There are books everywhere. Stacks on the desk, the two small tables, on every chair – he can't have sat down at all to do his “looking” – and even on the floor. One stack was so tall that it has slithered down, and the books look like downed dominos across the floor. Three of the bookshelves are empty. Amanda begins to pick them up and replace them.

So it goes at his house: lots of pickup before cleanup. “Regular cleaning people don't do this, you know,” says Amanda. “People have to pick up everything before they come over.”

“Like the Ralphs' house.”

“That's right.” Amanda nods.

“But we're not regular?” asks Abi with a grin.

“You want to be regular?” Amanda has a hand on her hip. Abi thinks for a minute. “Don't think I've ever seen myself as ‘regular,' nope.”

“Besides,” Amanda adds, and she pulls herself up tall, “we can charge a little more for our impeccable service.”

Funny, this business side of Amanda. How she fits it in with the part of her that reads worn-out books on the beach, and snuggles her puppy, and jokes around with her brother and his friends. She seems so much a carefree teenager, yet at work, well, she's Amanda-at-Work.

Mr. Grinstead has left them a treat, as always. More of that wonderful dessert called “trifle.” Abi's been hoping he'd make it again.

S
he's wondering if Colm is going to be waiting for her again this Wednesday. But he's not. And Dad's not home either. Now that's a little disorienting – Dad not there,
TV
off. She feels panicked for a moment, before she sees the note on the counter.

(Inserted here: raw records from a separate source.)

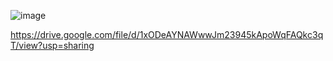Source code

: ![image](https://github.com/user-attachments/assets/9aa78c87-a4dd-4872-a897-693b952ec052)

https://drive.google.com/file/d/1xODeAYNAWwwJm23945kApoWqFAQkc3qT/view?usp=sharing
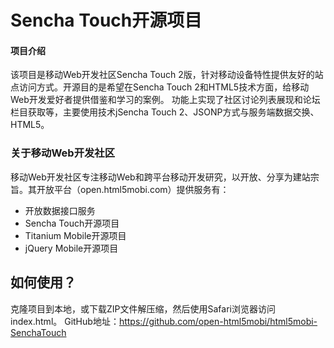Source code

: Sencha Touch开源项目
=========

#### 项目介绍 ####

该项目是移动Web开发社区Sencha Touch 2版，针对移动设备特性提供友好的站点访问方式。开源目的是希望在Sencha Touch 2和HTML5技术方面，给移动Web开发爱好者提供借鉴和学习的案例。 
功能上实现了社区讨论列表展现和论坛栏目获取等，主要使用技术jSencha Touch 2、JSONP方式与服务端数据交换、HTML5。 

### 关于移动Web开发社区 ###

移动Web开发社区专注移动Web和跨平台移动开发研究，以开放、分享为建站宗旨。其开放平台（open.html5mobi.com）提供服务有：

* 开放数据接口服务
* Sencha Touch开源项目
* Titanium Mobile开源项目
* jQuery Mobile开源项目

如何使用？
---------------

克隆项目到本地，或下载ZIP文件解压缩，然后使用Safari浏览器访问index.html。
GitHub地址：https://github.com/open-html5mobi/html5mobi-SenchaTouch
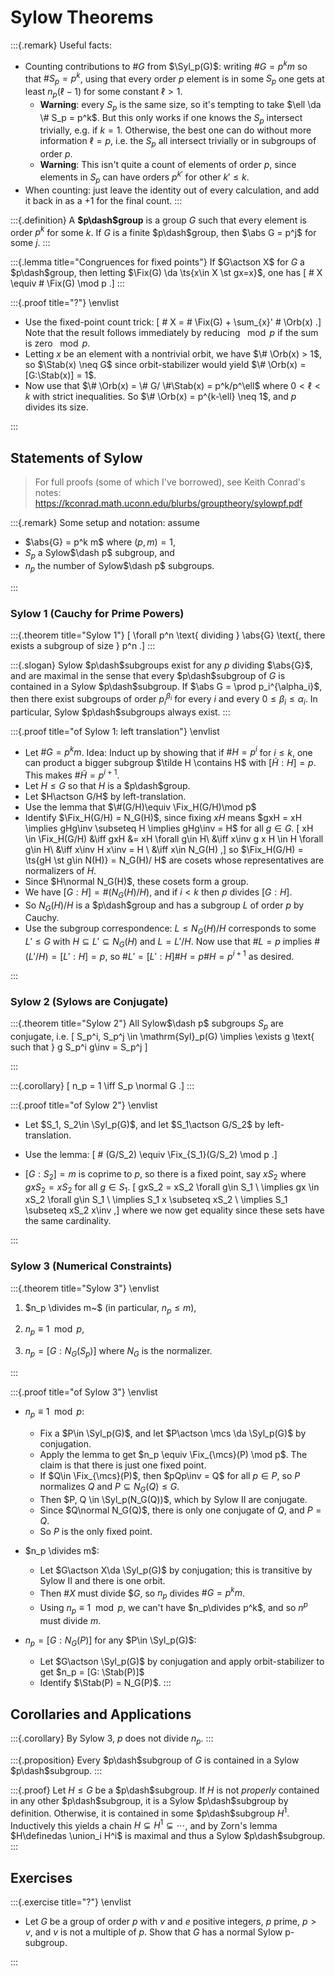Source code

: # Sylow Theorems

:::{.remark}
Useful facts:

- Counting contributions to $\# G$ from $\Syl_p(G)$: writing $\# G = p^k m$ so that $\# S_p = p^k$, using that every order $p$ element is in some $S_p$ one gets at least $n_p(\ell - 1)$ for some constant $\ell > 1$.
  - **Warning**: every $S_p$ is the same size, so it's tempting to take $\ell \da \# S_p = p^k$.
    But this only works if one knows the $S_p$ intersect trivially, e.g. if $k=1$.
    Otherwise, the best one can do without more information $\ell = p$, i.e. the $S_p$ all intersect trivially or in subgroups of order $p$.
  - **Warning**:
  This isn't quite a count of elements of order $p$, since elements in $S_p$ can have orders $p^{k'}$ for other $k'\leq k$.
- When counting: just leave the identity out of every calculation, and add it back in as a $+1$ for the final count.
:::

:::{.definition}
A **$p\dash$group** is a group $G$ such that every element is order $p^k$ for some $k$.
  If $G$ is a finite $p\dash$group, then $\abs G = p^j$ for some $j$.
:::

:::{.lemma title="Congruences for fixed points"}
If $G\actson X$ for $G$ a $p\dash$group, then letting $\Fix(G) \da \ts{x\in X \st gx=x}$, one has
\[
\# X \equiv \# \Fix(G) \mod p
.\]
:::

:::{.proof title="?"}
\envlist

- Use the fixed-point count trick:
\[
\# X = \# \Fix(G) + \sum_{x}' \# \Orb(x)
.\]
  Note that the result follows immediately by reducing $\mod p$ if the sum is zero $\mod p$. 
- Letting $x$ be an element with a nontrivial orbit, we have $\# \Orb(x) > 1$, so $\Stab(x) \neq G$ since orbit-stabilizer would yield $\# \Orb(x) = [G:\Stab(x)] = 1$.
- Now use that $\# \Orb(x) = \# G/ \#\Stab(x) = p^k/p^\ell$ where $0< \ell < k$ with strict inequalities.
  So $\# \Orb(x) = p^{k-\ell} \neq 1$, and $p$ divides its size.

:::

## Statements of Sylow

> For full proofs (some of which I've borrowed), see Keith Conrad's notes: <https://kconrad.math.uconn.edu/blurbs/grouptheory/sylowpf.pdf>


:::{.remark}
Some setup and notation: assume

- $\abs{G} = p^k m$ where $(p, m) = 1$,
- $S_p$ a Sylow$\dash p$ subgroup, and
- $n_p$ the number of Sylow$\dash p$ subgroups.

:::


### Sylow 1 (Cauchy for Prime Powers)

:::{.theorem title="Sylow 1"}
\[
\forall p^n \text{ dividing } \abs{G} \text{, there exists a subgroup of size } p^n
.\]
:::

:::{.slogan}
Sylow $p\dash$subgroups exist for any $p$ dividing $\abs{G}$, and are maximal in the sense that every $p\dash$subgroup of $G$ is contained in a Sylow $p\dash$subgroup.
If $\abs G = \prod p_i^{\alpha_i}$, then there exist subgroups of order $p_i^{\beta_i}$ for every $i$ and every $0 \leq \beta_i \leq \alpha_i$.
In particular, Sylow $p\dash$subgroups always exist.
:::

:::{.proof title="of Sylow 1: left translation"}
\envlist

- Let $\# G = p^k m$.
  Idea: Induct up by showing that if $\# H = p^i$ for $i\leq k$, one can product a bigger subgroup $\tilde H \contains H$ with $[\tilde H : H] = p$.
  This makes $\# \tilde H = p^{i+1}$.
- Let $H\leq G$ so that $H$ is a $p\dash$group.
- Let $H\actson G/H$ by left-translation.
- Use the lemma that $\#(G/H)\equiv \Fix_H(G/H)\mod p$
- Identify $\Fix_H(G/H) = N_G(H)$, since fixing $xH$ means $gxH = xH \implies gHg\inv \subseteq H \implies gHg\inv = H$ for all $g\in G$.
\[
xH \in \Fix_H(G/H) 
&\iff gxH &= xH \forall g\in H\\
&\iff x\inv g x H \in H \forall g\in H\\
&\iff x\inv H x\inv = H \\
&\iff x\in N_G(H)
,\]
  so $\Fix_H(G/H) = \ts{gH \st g\in N(H)} = N_G(H)/ H$ are cosets whose representatives are normalizers of $H$.
- Since $H\normal N_G(H)$, these cosets form a group.
- We have $[G:H] = \#(N_G(H) / H)$, and if $i<k$ then $p$ divides $[G: H]$.
- So $N_G(H)/H$ is a $p\dash$group and has a subgroup $L$ of order $p$ by Cauchy.
- Use the subgroup correspondence: $L\leq N_G(H)/H$ corresponds to some $L' \leq G$ with $H \subseteq L' \subseteq N_G(H)$ and $L = L'/H$.
  Now use that $\# L = p$ implies $\#(L' / H) = [L':H] = p$, so $\# L' = [L':H]\#H = p\#H = p^{i+1}$ as desired.


:::

### Sylow 2 (Sylows are Conjugate)

:::{.theorem title="Sylow 2"}
All Sylow$\dash p$ subgroups $S_p$ are conjugate, i.e.
\[
S_p^i, S_p^j \in \mathrm{Syl}_p(G) \implies \exists g \text{ such that } g S_p^i g\inv = S_p^j
\]

:::

:::{.corollary}
\[
n_p = 1 \iff S_p \normal G
.\]
:::

:::{.proof title="of Sylow 2"}
\envlist

- Let $S_1, S_2\in \Syl_p(G)$, and let $S_1\actson G/S_2$ by left-translation.
- Use the lemma:
\[
\# (G/S_2) \equiv \Fix_{S_1}(G/S_2) \mod p
.\]

- $[G:S_2] = m$ is coprime to $p$, so there is a fixed point, say $xS_2$ where $gxS_2 = xS_2$ for all $g\in S_1$.
\[
gxS_2 = xS_2 \forall g\in S_1 \\
\implies gx \in xS_2 \forall g\in S_1 \\
\implies S_1 x \subseteq xS_2 \\
\implies S_1 \subseteq xS_2 x\inv
,\]
where we now get equality since these sets have the same cardinality.

:::


### Sylow 3 (Numerical Constraints)

:::{.theorem title="Sylow 3"}
\envlist

1. $n_p \divides m~$ (in particular, $n_p \leq m$),

2. $n_p \equiv 1 \mod p$,

3. $n_p = [G : N_G(S_p)]$ where $N_G$ is the normalizer.

:::


:::{.proof title="of Sylow 3"}
\envlist

- $n_p\equiv 1 \mod p$:
  - Fix a $P\in \Syl_p(G)$, and let $P\actson \mcs \da \Syl_p(G)$ by conjugation.
  - Apply the lemma to get $n_p \equiv \Fix_{\mcs}(P) \mod p$.
    The claim is that there is just one fixed point.
  - If $Q\in \Fix_{\mcs}(P)$, then $pQp\inv = Q$ for all $p\in P$, so $P$ normalizes $Q$ and $P \subseteq N_G(Q) \leq G$.
  - Then $P, Q \in \Syl_p(N_G(Q))$, which by Sylow II are conjugate.
  - Since $Q\normal N_G(Q)$, there is only one conjugate of $Q$, and $P=Q$.
  - So $P$ is the only fixed point.

- $n_p \divides m$:
  - Let $G\actson X\da \Syl_p(G)$ by conjugation; this is transitive by Sylow II and there is one orbit.
  - Then $\# X$ must divide $\$ G$, so $n_p$ divides $\# G = p^k m$.
  - Using $n_p \equiv 1 \mod p$, we can't have $n_p\divides p^k$, and so $n^p$ must divide $m$.

- $n_p = [G: N_G(P)]$ for any $P\in \Syl_p(G)$:
  - Let $G\actson \Syl_p(G)$ by conjugation and apply orbit-stabilizer to get $n_p = [G: \Stab(P)]$
  - Identify $\Stab(P) = N_G(P)$.
:::

## Corollaries and Applications

:::{.corollary}
By Sylow 3, $p$ does not divide $n_p$.
:::

:::{.proposition}
Every $p\dash$subgroup of $G$ is contained in a Sylow $p\dash$subgroup.
:::

:::{.proof}
Let $H \leq G$ be a $p\dash$subgroup.
If $H$ is not *properly* contained in any other $p\dash$subgroup, it is a Sylow $p\dash$subgroup by definition.
Otherwise, it is contained in some $p\dash$subgroup $H^1$.
Inductively this yields a chain $H \subsetneq H^1 \subsetneq \cdots$, and by Zorn's lemma $H\definedas \union_i H^i$ is maximal and thus a Sylow $p\dash$subgroup.
:::

## Exercises


:::{.exercise title="?"}
\envlist

- Let $G$ be a group of order $p$ with $v$ and $e$ positive integers, $p$ prime, $p > v$, and $v$ is not a multiple of $p$. 
  Show that $G$ has a normal Sylow p-subgroup.

:::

Found a boat! I'm taking your Da for a cruise!

Colm

She wonders how he ever convinced Dad to leave the house, and feels a wave of gratefulness toward Colm. She holds the note between her two palms as if in prayer.
Thank you.

Another thank you when she opens the fridge to discover that Colm left her a juice container full of the best lemonade on the face of the earth. She pours a tumbler full, and slowly drinks
it, sitting out back. The weather has been muggy now for three days and the wind off the river feels good. She does like this: this feeling of working hard, having the now accustomed weary muscles, and the feeling of absolutely deserving this glass of juice, this feeling of knowing there's no other place she should be than right here, feet in the water, listening to the river. All the times she's been angry with this old mud river, and right now, this moment, it's perfect. She closes her eyes.

And opens them as a boat engine roars by. Colm is at the helm, his arm in a high wave. Dad sits beside him and there is a smile on his face. A tired smile, but a smile.

A slow smile spreads over Abi's face, and she leaps to her feet, jumps up and down. The boat fights with the wind-driven whitecaps, roaring forward and then away, and Dad turns so he's still looking at her as she jumps and waves. The water washes over the dock in waves, both from her jumping and from the wake of the boat. Dad finally waves as they pass out of sight and she stands still, a wonderfully throbbing ache in her legs. What an odd thing, that: to see her father out there, away from her, yet feeling closer than he has in a long time.

She sits down on the wharf again, but doesn't close her eyes this time. She doesn't want to miss anything in the world around her.